* TASK PROMPT
In the data that follows, every line containing the word "Kudus" should be returned.

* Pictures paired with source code
________________________________________
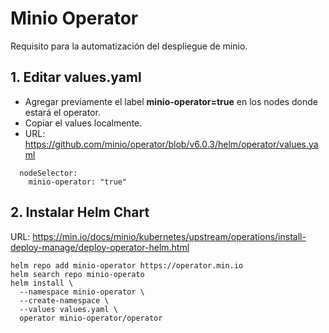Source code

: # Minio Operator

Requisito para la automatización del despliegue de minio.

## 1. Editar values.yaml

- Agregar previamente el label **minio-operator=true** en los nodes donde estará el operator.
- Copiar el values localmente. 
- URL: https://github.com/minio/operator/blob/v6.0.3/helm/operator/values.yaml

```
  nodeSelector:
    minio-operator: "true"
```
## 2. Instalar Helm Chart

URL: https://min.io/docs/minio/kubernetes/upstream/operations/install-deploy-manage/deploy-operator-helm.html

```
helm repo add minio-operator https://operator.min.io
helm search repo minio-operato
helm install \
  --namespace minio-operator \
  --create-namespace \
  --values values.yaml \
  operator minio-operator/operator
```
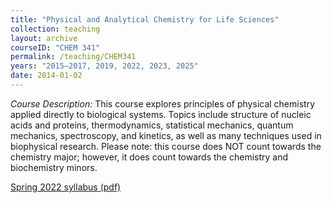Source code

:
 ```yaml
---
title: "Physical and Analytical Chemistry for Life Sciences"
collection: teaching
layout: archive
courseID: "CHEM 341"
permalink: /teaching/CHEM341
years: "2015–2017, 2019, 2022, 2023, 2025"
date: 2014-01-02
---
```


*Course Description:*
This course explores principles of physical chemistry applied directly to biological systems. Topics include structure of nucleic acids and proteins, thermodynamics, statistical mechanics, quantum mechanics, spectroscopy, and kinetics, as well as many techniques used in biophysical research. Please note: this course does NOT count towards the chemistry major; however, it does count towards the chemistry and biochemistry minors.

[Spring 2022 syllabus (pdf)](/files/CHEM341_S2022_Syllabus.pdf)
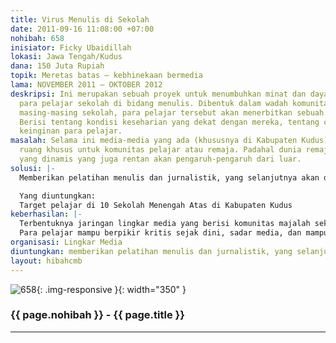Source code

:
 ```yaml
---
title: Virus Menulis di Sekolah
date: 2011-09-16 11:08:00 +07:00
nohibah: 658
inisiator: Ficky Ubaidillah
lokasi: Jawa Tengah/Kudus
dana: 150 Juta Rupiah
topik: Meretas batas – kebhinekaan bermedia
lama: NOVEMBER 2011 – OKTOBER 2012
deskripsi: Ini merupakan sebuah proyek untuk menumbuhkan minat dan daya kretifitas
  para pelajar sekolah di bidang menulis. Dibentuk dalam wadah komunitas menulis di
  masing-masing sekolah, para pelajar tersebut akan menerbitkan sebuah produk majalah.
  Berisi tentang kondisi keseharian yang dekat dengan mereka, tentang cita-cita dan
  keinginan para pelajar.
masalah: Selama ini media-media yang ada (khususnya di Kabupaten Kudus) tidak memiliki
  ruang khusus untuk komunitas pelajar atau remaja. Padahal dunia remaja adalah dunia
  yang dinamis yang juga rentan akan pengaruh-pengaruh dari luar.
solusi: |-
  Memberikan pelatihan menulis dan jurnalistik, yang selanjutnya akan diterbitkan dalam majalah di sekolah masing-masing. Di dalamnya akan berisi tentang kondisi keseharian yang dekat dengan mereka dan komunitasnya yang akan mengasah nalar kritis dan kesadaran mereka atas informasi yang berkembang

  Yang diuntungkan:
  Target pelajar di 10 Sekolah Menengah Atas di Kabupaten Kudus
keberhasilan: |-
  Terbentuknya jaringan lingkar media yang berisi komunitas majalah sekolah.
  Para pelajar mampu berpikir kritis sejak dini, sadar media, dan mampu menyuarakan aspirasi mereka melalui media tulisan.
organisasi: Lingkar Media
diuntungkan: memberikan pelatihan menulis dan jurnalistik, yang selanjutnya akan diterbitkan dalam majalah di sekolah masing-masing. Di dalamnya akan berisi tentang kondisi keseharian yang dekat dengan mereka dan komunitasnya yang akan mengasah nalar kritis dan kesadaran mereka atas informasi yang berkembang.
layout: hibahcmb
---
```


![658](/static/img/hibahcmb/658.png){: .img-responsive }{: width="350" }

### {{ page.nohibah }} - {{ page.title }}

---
________________________________________
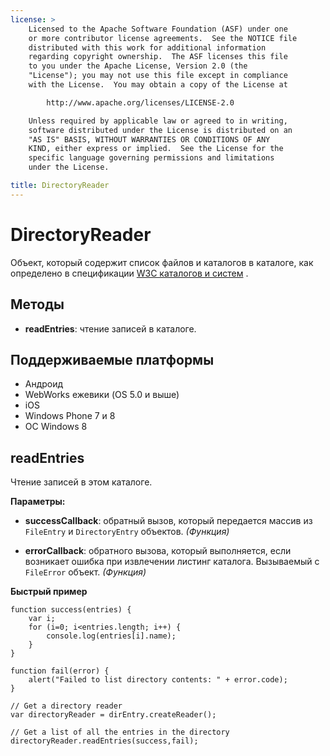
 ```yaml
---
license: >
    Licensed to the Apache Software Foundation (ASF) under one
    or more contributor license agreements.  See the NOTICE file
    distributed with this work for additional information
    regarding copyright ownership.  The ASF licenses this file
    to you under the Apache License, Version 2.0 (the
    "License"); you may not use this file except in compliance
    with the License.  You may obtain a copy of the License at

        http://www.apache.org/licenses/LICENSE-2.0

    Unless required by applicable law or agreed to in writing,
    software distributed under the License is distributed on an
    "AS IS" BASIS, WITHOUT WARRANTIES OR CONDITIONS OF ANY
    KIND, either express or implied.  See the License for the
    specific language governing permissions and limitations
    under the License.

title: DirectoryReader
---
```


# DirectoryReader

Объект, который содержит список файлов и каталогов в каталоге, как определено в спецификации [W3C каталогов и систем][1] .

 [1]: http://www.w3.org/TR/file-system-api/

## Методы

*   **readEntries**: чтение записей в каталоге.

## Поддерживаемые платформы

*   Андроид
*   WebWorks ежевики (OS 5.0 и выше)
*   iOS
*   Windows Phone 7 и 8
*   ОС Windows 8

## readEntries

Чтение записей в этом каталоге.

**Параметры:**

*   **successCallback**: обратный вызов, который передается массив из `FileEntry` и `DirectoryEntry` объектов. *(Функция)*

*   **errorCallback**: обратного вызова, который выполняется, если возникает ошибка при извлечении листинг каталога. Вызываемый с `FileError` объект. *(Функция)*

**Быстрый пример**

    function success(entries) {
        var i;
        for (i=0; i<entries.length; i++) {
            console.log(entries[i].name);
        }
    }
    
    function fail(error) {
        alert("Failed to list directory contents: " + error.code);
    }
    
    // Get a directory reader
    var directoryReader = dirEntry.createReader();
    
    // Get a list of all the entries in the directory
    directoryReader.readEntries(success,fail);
________________________________________
* SOLUTION TO THIS TASK
lokasi: Jawa Tengah/Kudus
masalah: Selama ini media-media yang ada (khususnya di Kabupaten Kudus) tidak memiliki
  Target pelajar di 10 Sekolah Menengah Atas di Kabupaten Kudus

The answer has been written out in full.